- Location: Northern Administration District, Saskatchewan
- Coordinates: 58°51′N 108°17′W﻿ / ﻿58.850°N 108.283°W
- Part of: Mackenzie River drainage basin
- Primary inflows: MacFarlane River
- River sources: Canadian Shield
- Primary outflows: MacFarlane River
- Basin countries: Canada
- Surface area: 11,102 ha (27,430 acres)
- Shore length^{1}: 93 km (58 mi)
- Surface elevation: 348 m (1,142 ft)
- Settlements: None

= Davy Lake =

Lake in Saskatchewan, Canada

Davy Lake is a large lake in the
Canadian province of Saskatchewan. The lake is along the course of the MacFarlane River, which flows into Lake Athabasca and is part of the Mackenzie River drainage basin. Davy Lake is named after Warrant Officer 1 Henry Davy who had died on 24 June 1944 during World War II.

== Origin of name ==
Davy Lake was named after Warrant Officer 1 Henry William (Bill) Davy Jr.
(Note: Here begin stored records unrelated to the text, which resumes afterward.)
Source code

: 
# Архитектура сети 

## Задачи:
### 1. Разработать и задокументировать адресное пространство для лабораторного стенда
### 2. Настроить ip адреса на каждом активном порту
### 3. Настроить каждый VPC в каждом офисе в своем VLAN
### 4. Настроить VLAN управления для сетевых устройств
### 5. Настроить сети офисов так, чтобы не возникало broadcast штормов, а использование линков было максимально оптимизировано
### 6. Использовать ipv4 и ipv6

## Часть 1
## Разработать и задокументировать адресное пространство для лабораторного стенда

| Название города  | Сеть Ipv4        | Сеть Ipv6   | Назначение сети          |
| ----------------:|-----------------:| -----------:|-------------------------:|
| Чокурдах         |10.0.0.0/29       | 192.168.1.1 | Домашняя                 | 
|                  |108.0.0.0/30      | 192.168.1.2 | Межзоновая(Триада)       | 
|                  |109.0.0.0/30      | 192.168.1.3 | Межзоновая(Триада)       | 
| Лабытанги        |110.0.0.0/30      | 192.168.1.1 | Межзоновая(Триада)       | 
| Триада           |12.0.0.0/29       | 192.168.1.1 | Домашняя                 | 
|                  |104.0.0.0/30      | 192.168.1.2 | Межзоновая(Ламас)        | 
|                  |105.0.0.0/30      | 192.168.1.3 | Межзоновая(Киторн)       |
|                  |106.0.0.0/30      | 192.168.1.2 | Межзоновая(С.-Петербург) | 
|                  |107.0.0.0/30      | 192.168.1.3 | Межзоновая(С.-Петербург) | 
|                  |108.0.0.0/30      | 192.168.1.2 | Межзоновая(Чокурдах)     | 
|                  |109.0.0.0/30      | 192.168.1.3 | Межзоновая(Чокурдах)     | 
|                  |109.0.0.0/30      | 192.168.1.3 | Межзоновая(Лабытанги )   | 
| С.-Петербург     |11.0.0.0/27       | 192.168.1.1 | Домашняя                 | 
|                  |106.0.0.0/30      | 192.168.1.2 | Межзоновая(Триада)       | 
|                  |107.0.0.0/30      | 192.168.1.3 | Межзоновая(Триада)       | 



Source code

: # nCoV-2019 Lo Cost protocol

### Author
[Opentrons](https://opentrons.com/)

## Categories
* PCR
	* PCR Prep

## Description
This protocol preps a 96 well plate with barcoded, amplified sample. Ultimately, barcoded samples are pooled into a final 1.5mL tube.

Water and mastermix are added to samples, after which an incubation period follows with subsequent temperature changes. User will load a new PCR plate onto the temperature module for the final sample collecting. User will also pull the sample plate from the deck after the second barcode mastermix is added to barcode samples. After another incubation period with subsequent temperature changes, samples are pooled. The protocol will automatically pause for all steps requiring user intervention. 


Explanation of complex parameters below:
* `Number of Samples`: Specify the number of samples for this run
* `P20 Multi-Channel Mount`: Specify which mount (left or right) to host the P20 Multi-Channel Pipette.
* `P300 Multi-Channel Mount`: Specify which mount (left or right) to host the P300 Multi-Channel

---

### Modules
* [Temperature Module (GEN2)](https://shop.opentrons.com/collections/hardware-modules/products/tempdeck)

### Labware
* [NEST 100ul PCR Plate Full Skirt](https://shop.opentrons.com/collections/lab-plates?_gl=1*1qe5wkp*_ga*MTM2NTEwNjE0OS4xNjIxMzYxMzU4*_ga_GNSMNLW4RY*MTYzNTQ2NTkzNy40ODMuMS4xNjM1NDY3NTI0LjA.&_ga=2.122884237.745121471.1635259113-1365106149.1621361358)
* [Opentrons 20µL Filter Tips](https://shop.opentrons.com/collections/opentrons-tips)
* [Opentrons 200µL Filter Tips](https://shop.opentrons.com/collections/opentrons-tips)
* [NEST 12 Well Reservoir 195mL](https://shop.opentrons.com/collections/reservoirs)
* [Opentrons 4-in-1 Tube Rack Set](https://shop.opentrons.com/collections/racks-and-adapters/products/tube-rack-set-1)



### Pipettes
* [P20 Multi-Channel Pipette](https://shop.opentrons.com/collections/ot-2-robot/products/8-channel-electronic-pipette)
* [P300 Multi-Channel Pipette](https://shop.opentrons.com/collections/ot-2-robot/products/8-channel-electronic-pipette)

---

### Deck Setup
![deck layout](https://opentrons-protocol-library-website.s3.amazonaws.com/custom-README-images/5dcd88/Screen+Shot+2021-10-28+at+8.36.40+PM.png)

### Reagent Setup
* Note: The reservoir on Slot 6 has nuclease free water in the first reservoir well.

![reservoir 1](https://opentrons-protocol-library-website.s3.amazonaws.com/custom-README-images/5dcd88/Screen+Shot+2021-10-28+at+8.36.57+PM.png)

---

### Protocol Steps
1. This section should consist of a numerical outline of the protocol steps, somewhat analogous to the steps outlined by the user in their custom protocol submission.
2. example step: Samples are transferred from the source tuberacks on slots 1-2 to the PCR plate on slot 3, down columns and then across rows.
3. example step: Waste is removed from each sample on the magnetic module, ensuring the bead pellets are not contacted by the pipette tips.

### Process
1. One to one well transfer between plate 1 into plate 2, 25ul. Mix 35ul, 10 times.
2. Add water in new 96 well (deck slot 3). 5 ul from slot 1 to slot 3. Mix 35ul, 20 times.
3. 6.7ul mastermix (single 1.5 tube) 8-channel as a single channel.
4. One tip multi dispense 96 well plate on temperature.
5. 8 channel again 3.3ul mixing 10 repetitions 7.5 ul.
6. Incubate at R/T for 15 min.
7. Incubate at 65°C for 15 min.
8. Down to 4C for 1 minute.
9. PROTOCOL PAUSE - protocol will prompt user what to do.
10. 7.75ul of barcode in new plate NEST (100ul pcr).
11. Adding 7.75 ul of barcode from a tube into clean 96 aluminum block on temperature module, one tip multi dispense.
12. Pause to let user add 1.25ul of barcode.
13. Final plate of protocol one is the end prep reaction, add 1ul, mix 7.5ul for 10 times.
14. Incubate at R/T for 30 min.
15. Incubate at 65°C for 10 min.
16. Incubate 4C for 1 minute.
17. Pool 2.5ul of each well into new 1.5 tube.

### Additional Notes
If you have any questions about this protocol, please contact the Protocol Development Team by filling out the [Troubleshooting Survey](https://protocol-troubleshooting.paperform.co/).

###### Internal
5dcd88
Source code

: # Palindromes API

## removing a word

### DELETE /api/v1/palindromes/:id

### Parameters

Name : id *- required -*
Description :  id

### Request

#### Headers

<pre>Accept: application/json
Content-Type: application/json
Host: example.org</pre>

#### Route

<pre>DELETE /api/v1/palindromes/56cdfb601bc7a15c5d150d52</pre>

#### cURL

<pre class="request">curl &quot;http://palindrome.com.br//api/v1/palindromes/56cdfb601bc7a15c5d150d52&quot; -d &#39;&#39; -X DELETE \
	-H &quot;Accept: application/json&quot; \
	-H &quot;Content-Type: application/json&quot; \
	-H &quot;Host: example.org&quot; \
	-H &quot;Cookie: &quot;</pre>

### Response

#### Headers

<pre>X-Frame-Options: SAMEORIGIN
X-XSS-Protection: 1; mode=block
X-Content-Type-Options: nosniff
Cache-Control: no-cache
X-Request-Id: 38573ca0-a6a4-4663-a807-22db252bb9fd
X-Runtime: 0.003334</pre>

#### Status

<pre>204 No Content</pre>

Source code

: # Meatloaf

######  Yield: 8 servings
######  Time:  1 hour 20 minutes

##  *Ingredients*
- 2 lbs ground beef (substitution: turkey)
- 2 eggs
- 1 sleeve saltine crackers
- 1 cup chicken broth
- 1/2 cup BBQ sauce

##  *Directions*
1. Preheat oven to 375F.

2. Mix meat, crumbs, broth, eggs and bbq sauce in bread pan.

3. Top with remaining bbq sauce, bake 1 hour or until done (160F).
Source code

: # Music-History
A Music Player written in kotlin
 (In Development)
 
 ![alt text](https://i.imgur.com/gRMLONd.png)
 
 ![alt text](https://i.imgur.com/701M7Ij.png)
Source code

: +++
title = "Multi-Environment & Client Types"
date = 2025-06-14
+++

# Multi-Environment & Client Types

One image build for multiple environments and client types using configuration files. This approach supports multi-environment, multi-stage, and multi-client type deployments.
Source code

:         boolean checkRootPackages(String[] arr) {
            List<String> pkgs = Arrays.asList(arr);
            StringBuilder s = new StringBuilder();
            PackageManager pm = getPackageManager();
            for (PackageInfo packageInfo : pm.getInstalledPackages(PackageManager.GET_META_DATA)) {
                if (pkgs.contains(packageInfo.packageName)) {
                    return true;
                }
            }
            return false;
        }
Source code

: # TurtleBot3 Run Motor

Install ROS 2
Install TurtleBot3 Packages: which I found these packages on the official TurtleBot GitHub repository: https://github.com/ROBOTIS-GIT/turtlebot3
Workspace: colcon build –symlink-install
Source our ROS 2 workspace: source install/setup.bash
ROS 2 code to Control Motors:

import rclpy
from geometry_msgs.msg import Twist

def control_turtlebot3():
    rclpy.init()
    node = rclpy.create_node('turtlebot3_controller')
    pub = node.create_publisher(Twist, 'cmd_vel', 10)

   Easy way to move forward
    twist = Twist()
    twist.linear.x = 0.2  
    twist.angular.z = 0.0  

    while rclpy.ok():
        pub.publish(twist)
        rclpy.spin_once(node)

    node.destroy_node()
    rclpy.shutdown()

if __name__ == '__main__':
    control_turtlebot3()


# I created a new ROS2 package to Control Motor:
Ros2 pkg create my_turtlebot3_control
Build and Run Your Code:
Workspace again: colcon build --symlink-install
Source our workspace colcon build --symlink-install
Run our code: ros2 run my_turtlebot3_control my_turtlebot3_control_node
DFC of Prince Albert, Saskatchewan as part of the Saskatchewan government's geo-memorial naming program of the 1950s and 1960s. He flew with No. 156 Squadron RAF as a navigator during the Second World War. His Avro Lancaster III JB230 was shot down on 24 June 1944, just east of Lille during a night raid on the flying bomb works at Coubronnes. His grave is located at a Zuytpeene churchyard near Cassel, Nord, France.

== Fish species ==
Fish commonly found in Davy Lake include lake whitefish, lake trout, and northern pike.